#### [Your instructions]
Locate every line in the records below that holds the word "papers" and return each one.
§ §
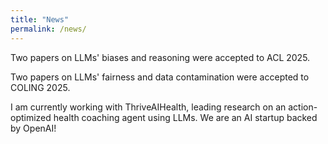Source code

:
 ```yaml
---
title: "News"
permalink: /news/
---
```


Two papers on LLMs' biases and reasoning were accepted to ACL 2025.

Two papers on LLMs' fairness and data contamination were accepted to COLING 2025.

I am currently working with ThriveAIHealth, leading research on an action-optimized health coaching agent using LLMs. We are an AI startup backed by OpenAI!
§ §
#### [Answer to the exercise]
Two papers on LLMs' biases and reasoning were accepted to ACL 2025.
Two papers on LLMs' fairness and data contamination were accepted to COLING 2025.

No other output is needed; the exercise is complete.